Why do you think that would matter? You don't need to give the FCC your email
password to post a comment to these proceedings.

All you need to post a comment on the FCC is: name, address, and email. They
do not validate that the comment-poster actually controls the email address
they used. You can request a filing conformation, but that's _optional_ and
only says they received your comment.

------
unityByFreedom
Did anyone else catch Ajit Pai's first public comment since we flooded the FCC
with pro-net neutrality comments? [1]

If he thinks that is hip or cool, he's completely out of touch.

[1]
[https://www.youtube.com/watch?v=iBt84HNAGwU](https://www.youtube.com/watch?v=iBt84HNAGwU)

------
egypturnash
I like the part where he "supported" his thesis that a certain class of
comments is "spam" by checking a random sample of the associated email
addresses against HaveIBeenPwned and finding that 75% of them showed up in
there, but did not bother to make sure this is actually a real signal by
checking a random sample of "real" comments as well.

------
pvnick
Corporate interests currently support net neutrality regulations for whatever
reason.
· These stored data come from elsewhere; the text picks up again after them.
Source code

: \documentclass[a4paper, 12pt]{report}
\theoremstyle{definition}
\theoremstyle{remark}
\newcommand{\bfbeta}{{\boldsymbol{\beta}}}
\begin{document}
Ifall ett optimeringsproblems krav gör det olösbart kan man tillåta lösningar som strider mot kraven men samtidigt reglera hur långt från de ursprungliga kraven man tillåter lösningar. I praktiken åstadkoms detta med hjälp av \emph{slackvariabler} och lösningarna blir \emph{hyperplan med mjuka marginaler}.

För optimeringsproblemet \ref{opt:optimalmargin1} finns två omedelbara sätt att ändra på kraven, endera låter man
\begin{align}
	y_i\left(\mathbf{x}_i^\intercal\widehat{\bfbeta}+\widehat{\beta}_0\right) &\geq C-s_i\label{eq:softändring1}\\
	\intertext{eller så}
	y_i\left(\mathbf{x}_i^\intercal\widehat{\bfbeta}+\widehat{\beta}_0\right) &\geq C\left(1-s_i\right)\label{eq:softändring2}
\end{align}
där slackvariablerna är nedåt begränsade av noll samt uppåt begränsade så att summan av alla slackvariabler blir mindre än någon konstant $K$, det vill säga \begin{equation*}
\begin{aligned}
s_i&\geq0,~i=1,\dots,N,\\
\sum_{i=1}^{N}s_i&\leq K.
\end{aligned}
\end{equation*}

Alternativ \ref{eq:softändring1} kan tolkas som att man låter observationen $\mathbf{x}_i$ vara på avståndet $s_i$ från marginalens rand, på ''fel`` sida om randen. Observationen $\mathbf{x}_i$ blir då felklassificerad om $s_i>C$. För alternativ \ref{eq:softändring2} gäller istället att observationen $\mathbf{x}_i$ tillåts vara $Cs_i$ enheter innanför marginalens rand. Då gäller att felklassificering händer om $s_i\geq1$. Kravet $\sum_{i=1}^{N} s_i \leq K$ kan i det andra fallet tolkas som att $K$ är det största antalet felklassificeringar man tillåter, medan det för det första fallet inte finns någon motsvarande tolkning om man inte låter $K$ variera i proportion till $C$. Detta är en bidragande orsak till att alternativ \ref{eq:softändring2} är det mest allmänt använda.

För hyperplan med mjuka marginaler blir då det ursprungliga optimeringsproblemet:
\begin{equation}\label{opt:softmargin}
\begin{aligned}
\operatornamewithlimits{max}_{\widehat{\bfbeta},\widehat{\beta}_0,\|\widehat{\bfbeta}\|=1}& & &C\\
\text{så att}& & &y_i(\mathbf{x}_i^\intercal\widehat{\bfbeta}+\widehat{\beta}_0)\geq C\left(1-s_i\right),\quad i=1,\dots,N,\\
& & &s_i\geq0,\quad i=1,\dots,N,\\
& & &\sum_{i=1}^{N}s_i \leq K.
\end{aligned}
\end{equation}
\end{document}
So you get entertainers like John Oliver pushing young folks who don't
know any better to submit comments. Free market solutions are rarely in vogue.
Thus the discrepency.

------
Frogolocalypse
Shame it won't make any difference.

------
revel
I, for one, am shocked to hear this. Shocked I say

------
devwastaken
Thats how democracy dies. It doesn't have to change it explicitly, it has to
incite tact, and leave a trail. Every day, we are making history. If we do not
speak, then the future will think we weren't talking.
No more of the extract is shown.